Since the general structural features are not sufficient for differentiating between amyloids and non-amyloids, in the next stage of the classification we applied more specific and descriptive energy terms from PyRosetta. The extended set of statistical potentials, corresponding to the best model structure from the first stage of modeling, was used to build computational machine learning models. Out of several available algorithms, we finally selected logistic regression, as the one which gave the best accuracy. Additionally, this method is not so much of a black-box type, allowing for interpretation of the results. Our method was verified on two data sets, using also cross-validation. PATH showed a very good potential for classification of amyloidogenicity, with AUC ROC at 0.88, sensitivity Sn = 0.42, specificity Sp = 0.94, and MCC equal to 0.44. The relatively low value of sensitivity is a problem for many other amyloid predictors and is related to the low ratio of amyloids to non-amyloids in the available experimental data. This was the case in our method. Applying the other benchmark data set, consisting of hexapeptides from the pep424 set, the sensitivity was much higher (Sn = 0.8569), without deterioration of the specificity (Sp = 0.9069). This was due to much better balanced number of instances representing both classes in this data set.

Confronting our method with other available predictors, we note that its effectiveness is very high and it could effectively support modeling amyloidogenicity. One of its assets, compared to other methods, is the combination of the structural approach with machine learning on numerous instances. It appears that a somehow similar approach of modeling amyloidogenicity was very recently applied in the version 2.0 of Waltz database class prediction21, in which experimental data of the instances are accompanied with their structural models and their energy values. The authors, however, do not reveal all details regarding their method and its performance.
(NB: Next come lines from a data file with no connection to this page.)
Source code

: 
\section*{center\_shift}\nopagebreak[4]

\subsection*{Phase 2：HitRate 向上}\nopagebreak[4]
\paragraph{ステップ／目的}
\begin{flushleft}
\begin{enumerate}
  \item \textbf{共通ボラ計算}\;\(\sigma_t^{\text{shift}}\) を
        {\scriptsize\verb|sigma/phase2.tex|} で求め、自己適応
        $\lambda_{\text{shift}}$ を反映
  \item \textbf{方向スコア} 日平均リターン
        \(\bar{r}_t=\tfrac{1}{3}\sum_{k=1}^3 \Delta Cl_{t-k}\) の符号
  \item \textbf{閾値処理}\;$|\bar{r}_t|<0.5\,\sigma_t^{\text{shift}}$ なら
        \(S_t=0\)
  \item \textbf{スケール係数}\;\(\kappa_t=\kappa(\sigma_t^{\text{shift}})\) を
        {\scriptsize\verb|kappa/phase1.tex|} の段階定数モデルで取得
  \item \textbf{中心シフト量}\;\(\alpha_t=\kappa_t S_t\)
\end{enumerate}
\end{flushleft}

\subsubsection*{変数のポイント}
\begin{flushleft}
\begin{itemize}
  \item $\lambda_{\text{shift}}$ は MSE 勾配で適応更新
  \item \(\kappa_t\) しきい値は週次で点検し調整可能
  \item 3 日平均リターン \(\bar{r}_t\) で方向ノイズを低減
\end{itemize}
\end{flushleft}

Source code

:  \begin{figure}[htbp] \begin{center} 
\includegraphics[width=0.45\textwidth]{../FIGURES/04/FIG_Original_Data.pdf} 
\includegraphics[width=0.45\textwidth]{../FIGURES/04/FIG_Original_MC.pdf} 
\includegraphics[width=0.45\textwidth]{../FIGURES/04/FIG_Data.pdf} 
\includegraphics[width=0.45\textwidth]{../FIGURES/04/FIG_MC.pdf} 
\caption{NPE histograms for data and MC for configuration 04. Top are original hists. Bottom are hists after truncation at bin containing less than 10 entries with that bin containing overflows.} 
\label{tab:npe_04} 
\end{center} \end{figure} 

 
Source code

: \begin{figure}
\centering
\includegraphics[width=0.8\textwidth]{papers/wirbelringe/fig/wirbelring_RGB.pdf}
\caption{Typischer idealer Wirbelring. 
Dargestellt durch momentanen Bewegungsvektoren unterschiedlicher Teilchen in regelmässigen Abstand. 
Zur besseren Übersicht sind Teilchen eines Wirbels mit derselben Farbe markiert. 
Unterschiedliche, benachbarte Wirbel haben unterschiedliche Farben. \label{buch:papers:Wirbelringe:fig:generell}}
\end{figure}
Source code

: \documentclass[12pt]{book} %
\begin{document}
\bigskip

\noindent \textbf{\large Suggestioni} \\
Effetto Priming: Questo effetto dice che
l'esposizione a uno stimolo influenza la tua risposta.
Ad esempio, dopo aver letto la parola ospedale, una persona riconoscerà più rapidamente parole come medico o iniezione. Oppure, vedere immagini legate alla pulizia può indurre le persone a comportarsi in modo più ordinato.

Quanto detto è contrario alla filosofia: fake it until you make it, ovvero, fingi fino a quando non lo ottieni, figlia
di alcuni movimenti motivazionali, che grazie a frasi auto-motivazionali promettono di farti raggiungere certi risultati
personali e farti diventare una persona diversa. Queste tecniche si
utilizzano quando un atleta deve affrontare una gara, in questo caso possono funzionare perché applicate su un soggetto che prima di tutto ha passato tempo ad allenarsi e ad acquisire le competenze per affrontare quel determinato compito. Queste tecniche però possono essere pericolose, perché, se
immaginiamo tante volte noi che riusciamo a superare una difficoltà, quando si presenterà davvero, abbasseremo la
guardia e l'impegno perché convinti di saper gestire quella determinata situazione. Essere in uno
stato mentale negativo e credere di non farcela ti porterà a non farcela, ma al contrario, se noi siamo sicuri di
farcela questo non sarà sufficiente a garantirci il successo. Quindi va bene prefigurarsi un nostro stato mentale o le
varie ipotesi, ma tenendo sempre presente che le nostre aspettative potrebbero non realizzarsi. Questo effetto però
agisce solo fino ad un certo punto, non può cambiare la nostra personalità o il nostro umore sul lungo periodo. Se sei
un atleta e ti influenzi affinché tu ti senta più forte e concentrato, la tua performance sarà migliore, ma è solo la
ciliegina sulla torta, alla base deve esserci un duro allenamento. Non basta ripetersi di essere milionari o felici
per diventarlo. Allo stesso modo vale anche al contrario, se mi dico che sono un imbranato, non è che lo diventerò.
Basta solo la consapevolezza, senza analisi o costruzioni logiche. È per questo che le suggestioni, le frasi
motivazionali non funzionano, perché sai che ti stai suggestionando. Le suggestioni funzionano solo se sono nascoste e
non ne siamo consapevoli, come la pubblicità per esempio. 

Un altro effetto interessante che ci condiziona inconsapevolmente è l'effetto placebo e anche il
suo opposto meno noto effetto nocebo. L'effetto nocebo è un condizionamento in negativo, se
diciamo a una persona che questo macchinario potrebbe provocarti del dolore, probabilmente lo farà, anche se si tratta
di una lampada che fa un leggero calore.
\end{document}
Due to the high interpretability of our method, it was possible to identify the most important features that distinguished amyloids from non-amyloids in the classification. Apart from differences in total energies, such as DOPE from Modeler and REF15 from PyRosetta, some other energy terms appeared to play a role. All applied methods for feature selection showed the importance of the fa_rep energy term, representing repulsive van der Waals interactions, which approximate Pauli repulsion, whose high values may indicate clashes in structures and imply that non-amyloidogenic fragments may not be fitted well into a steric zipper structure. It could explain relatively low accuracy of the first stage of modeling, in which non-amyloids threaded on amyloid structures, are indeed faulty. Also, a relatively high importance of the energy term describing repulsion of atoms within the same residue (fa_intra_rep) was observed. A relatively low importance of statistical terms describing conformation of the backbone and side chains were observed. It should be noted, however, that statistical potentials were mostly fitted to describe structures of globular proteins and their use with other proteins may not be optimal11, therefore using better suited descriptors might improve the results and give more insight into the most influential features of the structures.